Me dio una pastilla y, al rato, volvió a salir. Me quedé toda la tarde en casa. La señora Giulia llamó por teléfono.
«¿Hay algún problema?», dijo cuando oyó mi voz.
«Un terrible dolor de cabeza.»
«Será el estrés del examen.»
Después de la llamada, cogí el vodka del frigo y me lo bebí como si fuese agua. Me quedé en el diván frente al televisor hasta que reuní la fuerza para arrastrarme a la cama. Ya casi estaba en el duermevela cuando sentí la respiración de Franco.
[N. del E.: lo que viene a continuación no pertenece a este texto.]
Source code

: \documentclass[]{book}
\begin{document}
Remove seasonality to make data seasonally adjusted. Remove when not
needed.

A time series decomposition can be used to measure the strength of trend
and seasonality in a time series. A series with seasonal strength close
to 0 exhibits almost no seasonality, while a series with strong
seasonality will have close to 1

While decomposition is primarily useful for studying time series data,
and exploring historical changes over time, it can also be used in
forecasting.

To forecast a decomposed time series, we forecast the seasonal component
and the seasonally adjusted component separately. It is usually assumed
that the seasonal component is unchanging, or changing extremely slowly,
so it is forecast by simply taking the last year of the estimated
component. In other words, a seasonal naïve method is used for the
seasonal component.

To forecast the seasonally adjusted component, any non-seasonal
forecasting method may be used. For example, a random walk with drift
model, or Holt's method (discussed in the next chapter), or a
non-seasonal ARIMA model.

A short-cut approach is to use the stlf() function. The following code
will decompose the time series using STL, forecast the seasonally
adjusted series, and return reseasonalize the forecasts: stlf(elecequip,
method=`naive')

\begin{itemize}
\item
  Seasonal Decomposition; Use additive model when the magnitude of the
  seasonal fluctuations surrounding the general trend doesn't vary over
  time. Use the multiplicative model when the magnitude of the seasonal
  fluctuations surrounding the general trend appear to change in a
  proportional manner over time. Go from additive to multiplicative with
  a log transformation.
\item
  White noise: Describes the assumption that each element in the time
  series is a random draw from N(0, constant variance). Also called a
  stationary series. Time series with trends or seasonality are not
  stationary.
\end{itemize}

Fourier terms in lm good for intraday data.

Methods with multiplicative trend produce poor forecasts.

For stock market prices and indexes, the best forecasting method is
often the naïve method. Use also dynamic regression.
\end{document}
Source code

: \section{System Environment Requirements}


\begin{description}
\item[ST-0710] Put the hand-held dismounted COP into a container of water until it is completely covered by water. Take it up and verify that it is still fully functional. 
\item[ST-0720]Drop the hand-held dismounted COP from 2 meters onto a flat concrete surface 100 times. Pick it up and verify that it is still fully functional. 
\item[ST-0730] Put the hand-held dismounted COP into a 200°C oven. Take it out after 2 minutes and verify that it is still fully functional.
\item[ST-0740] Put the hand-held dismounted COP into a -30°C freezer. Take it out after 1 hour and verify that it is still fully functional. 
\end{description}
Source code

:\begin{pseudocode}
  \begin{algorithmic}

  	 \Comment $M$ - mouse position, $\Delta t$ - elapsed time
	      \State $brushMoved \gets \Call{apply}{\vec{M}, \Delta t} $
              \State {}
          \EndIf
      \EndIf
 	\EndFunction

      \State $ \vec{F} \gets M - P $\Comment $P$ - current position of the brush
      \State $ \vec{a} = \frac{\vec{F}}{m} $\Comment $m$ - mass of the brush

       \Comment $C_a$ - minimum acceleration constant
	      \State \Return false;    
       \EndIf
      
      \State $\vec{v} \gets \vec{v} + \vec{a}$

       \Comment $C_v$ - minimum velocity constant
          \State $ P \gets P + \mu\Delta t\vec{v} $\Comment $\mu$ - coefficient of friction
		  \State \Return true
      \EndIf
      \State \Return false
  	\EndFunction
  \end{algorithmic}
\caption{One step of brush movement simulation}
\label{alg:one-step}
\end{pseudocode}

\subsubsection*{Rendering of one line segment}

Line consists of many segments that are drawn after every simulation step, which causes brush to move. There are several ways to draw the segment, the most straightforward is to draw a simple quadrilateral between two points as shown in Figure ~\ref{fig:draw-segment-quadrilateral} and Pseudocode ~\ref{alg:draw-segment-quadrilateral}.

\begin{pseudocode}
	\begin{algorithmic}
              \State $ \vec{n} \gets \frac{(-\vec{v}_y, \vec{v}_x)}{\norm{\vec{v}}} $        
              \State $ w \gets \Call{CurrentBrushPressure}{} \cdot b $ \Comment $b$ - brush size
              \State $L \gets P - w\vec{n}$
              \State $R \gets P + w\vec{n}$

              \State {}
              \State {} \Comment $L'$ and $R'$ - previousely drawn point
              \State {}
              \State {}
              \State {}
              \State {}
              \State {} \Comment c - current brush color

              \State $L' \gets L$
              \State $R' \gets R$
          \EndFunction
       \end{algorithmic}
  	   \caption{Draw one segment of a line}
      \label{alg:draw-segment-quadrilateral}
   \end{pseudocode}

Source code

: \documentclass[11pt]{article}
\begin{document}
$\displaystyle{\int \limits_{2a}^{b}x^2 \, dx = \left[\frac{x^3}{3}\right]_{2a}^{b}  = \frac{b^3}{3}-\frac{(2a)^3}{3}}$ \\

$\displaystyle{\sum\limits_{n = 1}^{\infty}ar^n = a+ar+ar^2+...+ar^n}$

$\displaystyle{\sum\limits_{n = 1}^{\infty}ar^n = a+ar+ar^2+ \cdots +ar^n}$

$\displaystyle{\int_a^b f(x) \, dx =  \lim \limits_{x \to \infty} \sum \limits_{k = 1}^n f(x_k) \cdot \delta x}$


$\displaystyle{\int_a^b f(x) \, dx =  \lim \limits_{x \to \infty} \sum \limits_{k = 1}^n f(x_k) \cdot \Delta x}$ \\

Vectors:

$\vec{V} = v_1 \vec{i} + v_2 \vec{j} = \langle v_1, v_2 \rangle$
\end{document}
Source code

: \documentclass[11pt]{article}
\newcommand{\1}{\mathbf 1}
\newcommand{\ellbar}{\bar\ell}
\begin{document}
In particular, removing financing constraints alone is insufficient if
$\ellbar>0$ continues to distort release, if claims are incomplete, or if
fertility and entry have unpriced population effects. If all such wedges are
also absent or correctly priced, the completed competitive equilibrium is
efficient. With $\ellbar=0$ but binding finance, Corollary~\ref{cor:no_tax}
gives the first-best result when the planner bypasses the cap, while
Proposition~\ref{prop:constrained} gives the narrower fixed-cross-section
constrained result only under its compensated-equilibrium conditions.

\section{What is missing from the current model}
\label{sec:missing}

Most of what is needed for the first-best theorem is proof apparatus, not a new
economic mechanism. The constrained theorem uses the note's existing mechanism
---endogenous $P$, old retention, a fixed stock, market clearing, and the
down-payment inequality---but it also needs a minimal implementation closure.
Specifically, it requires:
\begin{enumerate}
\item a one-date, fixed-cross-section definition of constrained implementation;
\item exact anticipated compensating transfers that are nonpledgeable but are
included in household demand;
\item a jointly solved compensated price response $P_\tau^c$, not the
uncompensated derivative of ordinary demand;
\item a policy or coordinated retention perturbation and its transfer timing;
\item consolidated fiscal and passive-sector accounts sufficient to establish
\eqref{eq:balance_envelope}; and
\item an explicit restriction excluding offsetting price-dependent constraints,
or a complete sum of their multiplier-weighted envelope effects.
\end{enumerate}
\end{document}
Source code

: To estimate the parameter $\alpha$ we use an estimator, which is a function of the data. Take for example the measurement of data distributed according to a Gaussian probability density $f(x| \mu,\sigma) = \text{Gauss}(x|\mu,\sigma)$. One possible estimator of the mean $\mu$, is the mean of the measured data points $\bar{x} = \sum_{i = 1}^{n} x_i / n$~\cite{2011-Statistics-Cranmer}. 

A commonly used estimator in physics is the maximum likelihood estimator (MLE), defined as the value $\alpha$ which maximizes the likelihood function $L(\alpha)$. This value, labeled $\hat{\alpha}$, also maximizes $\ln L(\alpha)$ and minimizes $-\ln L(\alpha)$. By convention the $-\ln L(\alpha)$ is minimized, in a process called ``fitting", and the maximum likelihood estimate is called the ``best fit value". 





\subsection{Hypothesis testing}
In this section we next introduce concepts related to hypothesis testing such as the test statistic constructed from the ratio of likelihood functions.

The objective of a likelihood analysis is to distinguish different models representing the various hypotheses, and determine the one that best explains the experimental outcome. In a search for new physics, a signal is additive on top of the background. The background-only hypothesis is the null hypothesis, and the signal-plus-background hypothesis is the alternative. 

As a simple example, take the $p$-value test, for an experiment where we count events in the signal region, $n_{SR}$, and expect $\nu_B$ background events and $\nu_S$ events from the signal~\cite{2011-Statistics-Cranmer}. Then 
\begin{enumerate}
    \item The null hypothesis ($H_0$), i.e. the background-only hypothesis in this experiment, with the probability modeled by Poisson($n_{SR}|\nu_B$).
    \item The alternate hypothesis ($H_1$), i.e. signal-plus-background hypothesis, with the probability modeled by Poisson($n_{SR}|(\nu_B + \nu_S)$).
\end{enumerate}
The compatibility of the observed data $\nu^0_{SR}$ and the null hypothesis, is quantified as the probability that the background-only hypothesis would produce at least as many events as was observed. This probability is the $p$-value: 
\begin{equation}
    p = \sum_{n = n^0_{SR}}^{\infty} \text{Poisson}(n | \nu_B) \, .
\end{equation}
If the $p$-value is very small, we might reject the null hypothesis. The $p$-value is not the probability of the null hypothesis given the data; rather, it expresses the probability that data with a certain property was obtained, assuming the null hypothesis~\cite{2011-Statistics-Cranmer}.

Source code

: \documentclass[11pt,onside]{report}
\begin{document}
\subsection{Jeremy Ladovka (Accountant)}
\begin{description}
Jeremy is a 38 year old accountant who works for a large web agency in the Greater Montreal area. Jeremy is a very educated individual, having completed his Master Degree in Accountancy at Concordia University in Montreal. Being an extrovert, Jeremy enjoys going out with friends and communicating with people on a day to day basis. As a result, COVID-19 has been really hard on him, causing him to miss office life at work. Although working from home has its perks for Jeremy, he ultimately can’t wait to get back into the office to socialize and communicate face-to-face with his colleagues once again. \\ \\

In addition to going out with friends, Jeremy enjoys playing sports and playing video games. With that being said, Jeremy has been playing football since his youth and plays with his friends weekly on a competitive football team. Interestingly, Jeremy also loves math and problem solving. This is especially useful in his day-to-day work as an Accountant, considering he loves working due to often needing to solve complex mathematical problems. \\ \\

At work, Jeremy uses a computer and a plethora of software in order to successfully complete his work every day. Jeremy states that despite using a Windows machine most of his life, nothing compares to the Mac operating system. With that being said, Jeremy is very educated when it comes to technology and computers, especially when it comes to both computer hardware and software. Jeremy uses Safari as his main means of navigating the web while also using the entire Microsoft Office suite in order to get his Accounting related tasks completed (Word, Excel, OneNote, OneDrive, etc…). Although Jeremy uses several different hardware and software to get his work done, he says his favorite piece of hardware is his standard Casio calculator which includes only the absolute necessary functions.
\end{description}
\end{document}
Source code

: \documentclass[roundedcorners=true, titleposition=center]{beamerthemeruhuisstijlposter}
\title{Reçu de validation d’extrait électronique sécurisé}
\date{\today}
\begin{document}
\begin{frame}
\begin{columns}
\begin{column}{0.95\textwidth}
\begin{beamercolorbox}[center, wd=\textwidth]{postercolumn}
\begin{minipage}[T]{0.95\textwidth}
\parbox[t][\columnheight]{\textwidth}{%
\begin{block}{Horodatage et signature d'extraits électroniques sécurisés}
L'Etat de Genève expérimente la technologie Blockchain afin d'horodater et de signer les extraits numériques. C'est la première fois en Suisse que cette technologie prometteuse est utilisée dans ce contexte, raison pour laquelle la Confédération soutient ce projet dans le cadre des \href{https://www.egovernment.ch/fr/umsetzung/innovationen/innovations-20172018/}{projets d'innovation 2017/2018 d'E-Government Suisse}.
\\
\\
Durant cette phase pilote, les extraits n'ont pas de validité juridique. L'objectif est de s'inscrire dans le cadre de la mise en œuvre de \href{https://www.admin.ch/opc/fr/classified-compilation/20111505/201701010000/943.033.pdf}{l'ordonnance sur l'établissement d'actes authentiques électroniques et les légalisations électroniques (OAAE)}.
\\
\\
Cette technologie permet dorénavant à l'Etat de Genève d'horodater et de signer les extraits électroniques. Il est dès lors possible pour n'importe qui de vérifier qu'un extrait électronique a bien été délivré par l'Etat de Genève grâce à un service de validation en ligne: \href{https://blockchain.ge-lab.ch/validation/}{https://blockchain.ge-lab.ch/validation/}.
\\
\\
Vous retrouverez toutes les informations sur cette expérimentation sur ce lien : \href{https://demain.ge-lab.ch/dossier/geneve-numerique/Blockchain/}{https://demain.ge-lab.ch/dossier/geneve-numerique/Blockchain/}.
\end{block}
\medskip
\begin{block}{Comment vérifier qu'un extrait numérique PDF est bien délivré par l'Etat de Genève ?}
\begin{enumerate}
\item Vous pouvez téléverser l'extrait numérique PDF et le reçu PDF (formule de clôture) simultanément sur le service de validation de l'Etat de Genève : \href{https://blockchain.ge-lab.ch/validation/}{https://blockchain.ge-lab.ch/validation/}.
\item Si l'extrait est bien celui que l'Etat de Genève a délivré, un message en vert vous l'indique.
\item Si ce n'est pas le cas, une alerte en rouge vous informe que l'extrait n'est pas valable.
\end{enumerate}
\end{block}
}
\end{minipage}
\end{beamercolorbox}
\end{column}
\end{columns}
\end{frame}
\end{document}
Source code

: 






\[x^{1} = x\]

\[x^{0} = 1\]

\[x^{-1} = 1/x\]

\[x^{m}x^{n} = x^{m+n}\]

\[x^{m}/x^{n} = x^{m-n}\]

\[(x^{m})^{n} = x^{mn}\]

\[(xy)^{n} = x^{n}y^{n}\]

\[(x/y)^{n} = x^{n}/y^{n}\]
Sabía a vino y a ajo. Estaba sobre mí.
«No», dije en voz baja.
«¿Por qué no?»
«Estoy cansada.»
«Lo importante es que yo no esté cansado.»
¿Quién ha dicho que las estrellas sólo caen en las noches de agosto? Estando allí, con los ojos abiertos, vi una luminosísima que atravesaba el cielo. ¿Qué deseo?, me pregunté. Pero era demasiado tarde, la estrella había desaparecido ya.